5.12 GROSS NEGLIGENCE (Approved 2/04)
In defense to the plaintiff’s claims, the defendant, claims to have been acting within the course and scope of his/her duties as [insert the defendant’s claimed position and membership in an organization or governmental activity with qualified immunity from suit, e.g., compensated sports official, fire fighter, a member of a state professional board, an organization or entity deemed operating in the public interest].
If you find that the defendant, was exercising or discharging a function associated with [insert the appropriate organization or government activity] and that the defendant was acting within the course and scope of his/her official duties, then in order to find for the plaintiff and impose liability upon the defendant, you must determine that:
- The defendant was grossly negligent, as I will hereafter define the term; and
- The defendant’s gross negligence was a cause of the plaintiff’s loss.
To determine gross negligence you should consider what a reasonable person would or would not do under the same or similar circumstances as shown by the evidence.
Negligence is the failure to exercise ordinary or reasonable care; that is: what would be the conduct of an ordinarily prudent, careful person in the same or similar circumstances as the defendant found himself. The defendant’s conduct is then measured against what an ordinarily prudent, careful person would have done or would have avoided doing.
In this case, the plaintiff must prove more than negligence. The plaintiff must prove gross negligence.

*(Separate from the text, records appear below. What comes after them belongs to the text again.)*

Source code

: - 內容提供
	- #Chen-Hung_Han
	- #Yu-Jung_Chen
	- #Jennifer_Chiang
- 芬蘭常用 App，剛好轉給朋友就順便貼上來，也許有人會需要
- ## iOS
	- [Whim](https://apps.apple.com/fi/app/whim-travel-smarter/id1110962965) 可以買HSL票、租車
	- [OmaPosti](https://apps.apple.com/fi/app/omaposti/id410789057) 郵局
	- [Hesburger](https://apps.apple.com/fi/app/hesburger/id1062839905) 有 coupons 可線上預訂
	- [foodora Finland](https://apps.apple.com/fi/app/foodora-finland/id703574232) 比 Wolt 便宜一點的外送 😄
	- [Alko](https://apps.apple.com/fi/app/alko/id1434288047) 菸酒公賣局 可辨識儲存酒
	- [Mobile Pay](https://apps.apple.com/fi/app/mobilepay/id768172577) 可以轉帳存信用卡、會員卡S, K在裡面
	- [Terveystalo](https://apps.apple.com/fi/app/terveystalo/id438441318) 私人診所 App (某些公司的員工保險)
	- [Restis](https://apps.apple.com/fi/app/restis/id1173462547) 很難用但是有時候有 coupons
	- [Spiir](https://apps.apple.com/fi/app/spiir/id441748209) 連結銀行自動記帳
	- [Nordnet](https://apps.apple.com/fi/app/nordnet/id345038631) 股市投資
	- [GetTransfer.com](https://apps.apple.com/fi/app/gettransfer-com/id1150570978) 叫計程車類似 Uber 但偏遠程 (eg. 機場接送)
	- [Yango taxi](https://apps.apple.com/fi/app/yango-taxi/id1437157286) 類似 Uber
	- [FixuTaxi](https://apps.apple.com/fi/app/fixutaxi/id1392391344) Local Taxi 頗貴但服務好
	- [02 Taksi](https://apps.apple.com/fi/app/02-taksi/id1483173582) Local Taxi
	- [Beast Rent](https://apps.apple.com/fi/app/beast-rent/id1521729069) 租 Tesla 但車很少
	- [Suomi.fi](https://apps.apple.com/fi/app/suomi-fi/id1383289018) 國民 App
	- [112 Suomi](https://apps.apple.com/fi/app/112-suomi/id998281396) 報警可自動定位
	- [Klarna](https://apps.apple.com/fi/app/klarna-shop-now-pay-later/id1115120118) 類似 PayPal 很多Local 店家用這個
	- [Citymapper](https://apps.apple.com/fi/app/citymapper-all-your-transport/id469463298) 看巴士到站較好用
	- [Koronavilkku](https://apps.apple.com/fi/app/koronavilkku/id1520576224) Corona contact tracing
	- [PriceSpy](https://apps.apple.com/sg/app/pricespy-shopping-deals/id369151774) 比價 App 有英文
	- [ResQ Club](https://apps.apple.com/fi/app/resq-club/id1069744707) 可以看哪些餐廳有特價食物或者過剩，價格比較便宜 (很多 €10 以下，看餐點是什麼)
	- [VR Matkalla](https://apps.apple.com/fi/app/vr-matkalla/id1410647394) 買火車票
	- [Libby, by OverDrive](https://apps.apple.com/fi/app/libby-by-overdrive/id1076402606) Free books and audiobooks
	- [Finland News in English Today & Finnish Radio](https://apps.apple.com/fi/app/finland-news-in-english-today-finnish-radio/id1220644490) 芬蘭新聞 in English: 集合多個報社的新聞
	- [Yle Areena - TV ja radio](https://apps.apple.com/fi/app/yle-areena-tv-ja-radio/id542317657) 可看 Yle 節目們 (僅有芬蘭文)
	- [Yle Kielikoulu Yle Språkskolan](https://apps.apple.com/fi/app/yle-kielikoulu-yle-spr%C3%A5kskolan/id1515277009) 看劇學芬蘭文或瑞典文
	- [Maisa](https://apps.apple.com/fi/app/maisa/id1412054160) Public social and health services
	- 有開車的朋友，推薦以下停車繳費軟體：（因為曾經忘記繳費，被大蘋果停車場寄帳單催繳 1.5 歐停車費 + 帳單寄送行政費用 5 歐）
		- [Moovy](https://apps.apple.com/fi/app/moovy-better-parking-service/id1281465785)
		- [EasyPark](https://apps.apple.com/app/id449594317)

Gross negligence is an act or omission, which is more than ordinary negligence, but less than willful or intentional misconduct. Gross negligence refers to a person’s conduct where an act or failure to act creates an unreasonable risk of harm to another because of the person’s failure to exercise slight care or diligence.
To find gross negligence the facts as you find them at the time the defendant acted or failed to act must be such that the consequences of the defendant’s conduct could reasonably have been foreseen. It must appear that the injury was not the result of inattention, mistaken judgment or the failure to exercise ordinary or reasonable care. Rather it must appear that the injury was the natural and probable result of the failure to exercise slight care or diligence.